Era un poco empinado aquí, y Foster jadeaba. Fenwick lo odiaba más por eso. ¡Tan delgado y flaco y aún no podía mantenerse en forma! Tropezaron, manteniéndose por debajo de la cantera, al borde del agua corriente, ahora verde, ahora blanco grisáceo, empujando sus caminos a lo largo del costado de la colina. Sus rostros ahora estaban orientados hacia Helvellyn. “¡Ahí está el tarn!” exclamó Fenwick, y luego añadió, “El sol no dura tanto como esperaba. Ya se está oscureciendo.”
Foster tropezó y agarró el brazo de Fenwick. “Este crepúsculo hace que las colinas se vean extrañas, como hombres vivos. Casi no puedo ver el camino.”
“Estamos solos aquí,” respondió Fenwick. “¿No sientes el silencio? Los hombres deben haber dejado la cantera ahora y se han ido a casa. No hay nadie en todo este lugar, salvo nosotros. Si observas, verás una extraña luz verde descender sobre las colinas. Dura solo un momento y luego se hace oscuro.”

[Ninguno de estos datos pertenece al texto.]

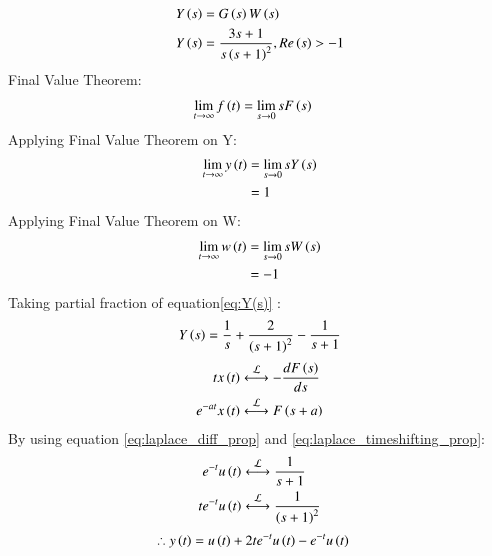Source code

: \documentclass[journal,12pt,twocolumn]{IEEEtran}
\theoremstyle{remark}
\begin{document}
\begin{align}
    Y\left(s\right) &= G\left(s\right)W\left(s\right)\\
    Y\left(s\right) &=  \frac{3s+1}{s\left(s+1\right)^2} ,  Re\left(s\right)>-1 \label{eq:Y(s)}
\end{align}
Final Value Theorem:    
\begin{align}
    \lim_{t \to \infty} f\left(t\right)&= \lim_{s \to 0} sF\left(s\right)\label{eq:gate_ee_Q14.3}
\end{align}
Applying Final Value Theorem on Y:
\begin{align}
     \lim_{t \to \infty} y\left(t\right)&= \lim_{s \to 0} sY\left(s\right)\\
                            &= 1
\end{align}
Applying Final Value Theorem on W:
\begin{align}
     \lim_{t \to \infty} w\left(t\right)&= \lim_{s \to 0} sW\left(s\right)\\
                            &= -1
\end{align}
Taking partial fraction of equation\eqref{eq:Y(s)} :
\begin{align}
    Y\left(s\right) &= \frac{1}{s} + \frac{2}{\left(s+1\right)^2} - \frac{1}{s+1}\\
\end{align}
\begin{align}
    tx\brak{t} &\system{L} -\frac{dF\brak{s}}{ds} \label{eq:laplace_diff_prop} \\
    e^{-at}x\brak{t} &\system{L} F\brak{s+a}\label{eq:laplace_timeshifting_prop}
\end{align}
By using equation \eqref{eq:laplace_diff_prop} and \eqref{eq:laplace_timeshifting_prop}:
\begin{align}
    e^{-t}u\brak{t} &\system{L} \frac{1}{s+1} \\
    t e^{-t}u\brak{t} &\system{L} \frac{1}{\brak{s+1}^2}
\end{align}
\begin{align}
    \therefore y\left(t\right) &= u\left(t\right)+ 2t e^{-t}u\left(t\right) - e^{-t}u\left(t\right)
\end{align}
\end{document}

“Ah, aquí está mi tarn. ¿Sabes cuánto amo este lugar, Foster? Parece pertenecerme especialmente a mí, así como todo tu trabajo, tu gloria, tu fama y tu éxito te pertenecen a ti. Yo tengo esto y tú tienes aquello. Tal vez, al final, estemos igualados, después de todo. Sí…”
“Pero siento como si esa parte de agua me perteneciera a mí y yo a ella, como si nunca fuéramos a separarnos… Sí… ¿No es negro?”
“Es uno de los profundos. Nadie ha sondeado su fondo. Solo Helvellyn lo sabe, y un día me parece que me lo contará, que susurrará sus secretos…”
Foster estornudó. “Muy bonito. Muy hermoso, Fenwick. Me gusta tu tarn.”